In contrast to time series forecasting, regression models require knowledge of the technique and experience in data science. Building a dynamic regression model is generally an iterative procedure, whereby you begin with an initial model and experiment with adding or removing independent variables and dynamic terms until you arrive upon an acceptable model. Everyone who ever had a look at data or computer science knows that linear regression is in fact the basic prediction model in machine learning, which brings us to the final destination of our journey — Artificial Intelligence.
Artificial Intelligence
Artificial intelligence and machine learning are considered the tools that can revolutionize forecasting. An AI that can take into account all possible factors that might influence the forecast gives business strategists and planners breakthrough capabilities to extract knowledge from massive datasets assembled from any number of internal and external sources. The application of machine learning algorithms in the so called predictive modeling unearths insights and identifies trends missed by traditional human-configured forecasts. Besides, AI can simultaneously test and learn, constantly refining hundreds of advanced models. The optimal model can then be applied at a highly granular SKU-location level to generate a forecast that improves accuracy.
Neural networks
Among multiple models and techniques for prediction in ML and AI inventory, we have chosen one that is closest to our notion of a truly independent artificial intelligence. Artificial neural network (ANN) is a machine learning approach that models the human brain and consists of a number of artificial neurons. Neural networks can derive meaning from complicated or imprecise data and are used to detect the patterns and trends in the data, which are not easily detectable either by humans or by machines.
We can make use of NNs in any type of industry, as they are very flexible and also don’t require any algorithms. They are regularly used to model parts of living organisms and to investigate the internal mechanisms of the brain.
The simplest neural network is a fully Connected Model which consists of a series of fully connected layers. In a fully connected layer each neuron is connected to every neuron in the previous layer, and each connection has its own weight. Such model resembles a simple regression model that takes one input and will spit out one output. It basically takes the price from the previous day and forecasts the price of the next day. Such models repeat the previous values with a slight shift. However, fully connected models are not able to predict the future from the single previous value.

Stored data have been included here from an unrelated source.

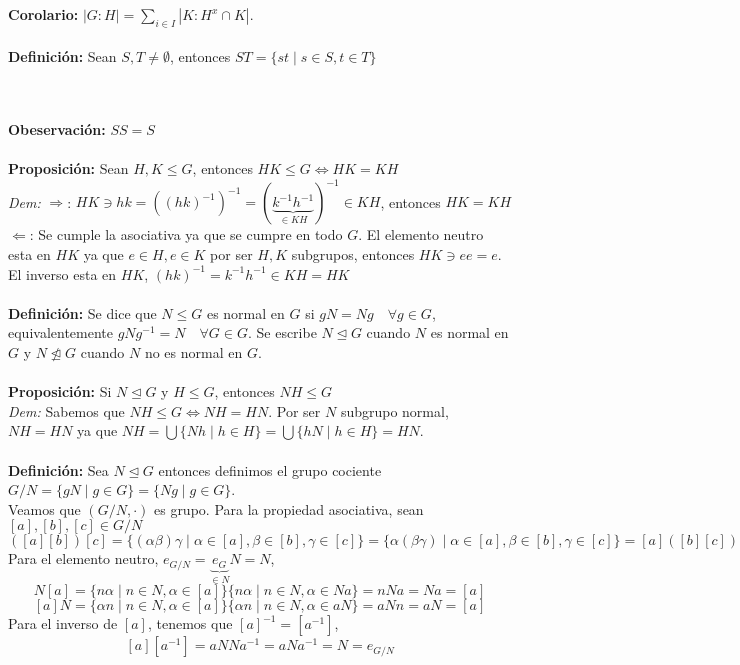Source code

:\documentclass{article}
\begin{document}

\textbf{Corolario:} $\displaystyle |G:H|=\sum_{i\in I}|K:H^x\cap K|$.\\\\


\textbf{Definición:} Sean $S,T\ne\emptyset$, entonces $ST=\{st\mid s\in S,t\in T\}$\\\\\


\textbf{Obeservación:} $SS=S$\\\\


\textbf{Proposición:} Sean $H,K\le G$, entonces $HK\le G\Leftrightarrow HK=KH$\\
\textit{Dem:} $\Rightarrow$: $HK\ni hk = ((hk)^{-1})^{-1}=(\underbrace{k^{-1}h^{-1}}_{\in KH})^{-1}\in KH$, entonces $HK=KH$\\
$\Leftarrow$: Se cumple la asociativa ya que se cumpre en todo $G$. El elemento neutro esta en $HK$ ya que $e\in H,e\in K$ por ser $H,K$ subgrupos, entonces $HK\ni ee=e$. El inverso esta en $HK$, $(hk)^{-1}=k^{-1}h^{-1}\in KH=HK$\\\\


\textbf{Definición:} Se dice que $N\le G$ es normal en $G$ si $gN=Ng\quad \forall g\in G$, equivalentemente $gNg^{-1}=N\quad\forall G \in G$. Se escribe $N\trianglelefteq G$ cuando $N$ es normal en $G$ y $N\not\trianglelefteq G$ cuando $N$ no es normal en $G$.\\\\


\textbf{Proposición:} Si $N\trianglelefteq G$ y $H\le G$, entonces $NH\le G$\\
\textit{Dem:} Sabemos que $NH\le G \Leftrightarrow NH=HN$. Por ser $N$ subgrupo normal, $NH=HN$ ya que $NH=\bigcup\{Nh\mid h\in H\}=\bigcup\{hN\mid h\in H\}=HN$.\\\\


\textbf{Definición:} Sea $N\trianglelefteq G$ entonces definimos el grupo cociente $G/N=\{gN\mid g\in G\}=\{Ng\mid g\in G\}$.\\
Veamos que $(G/N,\cdot)$ es grupo. Para la propiedad asociativa, sean $[a],[b],[c]\in G/N$
$$
([a][b])[c]=\{(\alpha\beta)\gamma\mid \alpha\in[a],\beta\in[b],\gamma\in[c]\}=\{\alpha(\beta\gamma)\mid \alpha\in[a],\beta\in[b],\gamma\in[c]\}=[a]([b][c])
$$
Para el elemento neutro, $e_{G/N}=\underbrace{e_G}_{\in N}N=N$,
$$
N[a]=\{n\alpha\mid n\in N,\alpha\in[a]\}\{n\alpha\mid n\in N,\alpha\in Na\} = nNa=Na=[a]
$$
$$
[a]N=\{\alpha n\mid n\in N,\alpha\in[a]\}\{\alpha n\mid n\in N,\alpha\in aN\} = aNn=aN=[a]
$$
Para el inverso de $[a]$, tenemos que $[a]^{-1}=[a^{-1}]$,
$$
[a][a^{-1}]=aNNa^{-1}=aNa^{-1}=N=e_{G/N}
$$\\
\end{document}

With the latest emergence of Deep Learning techniques, neural networks have seen significant improvements in terms of accuracy and ability to tackle the most sophisticated and complex tasks. Recently introduced recurrent neural networks deal with sequence problems. They can retain a state from one iteration to the next by using their own output as input for the next step. In programming terms, this is like running a fixed program with certain inputs and some internal variables. Such models can learn to reproduce the yearly shape of the data and don’t have the lag associated with a simple fully connected feed-forward neural network.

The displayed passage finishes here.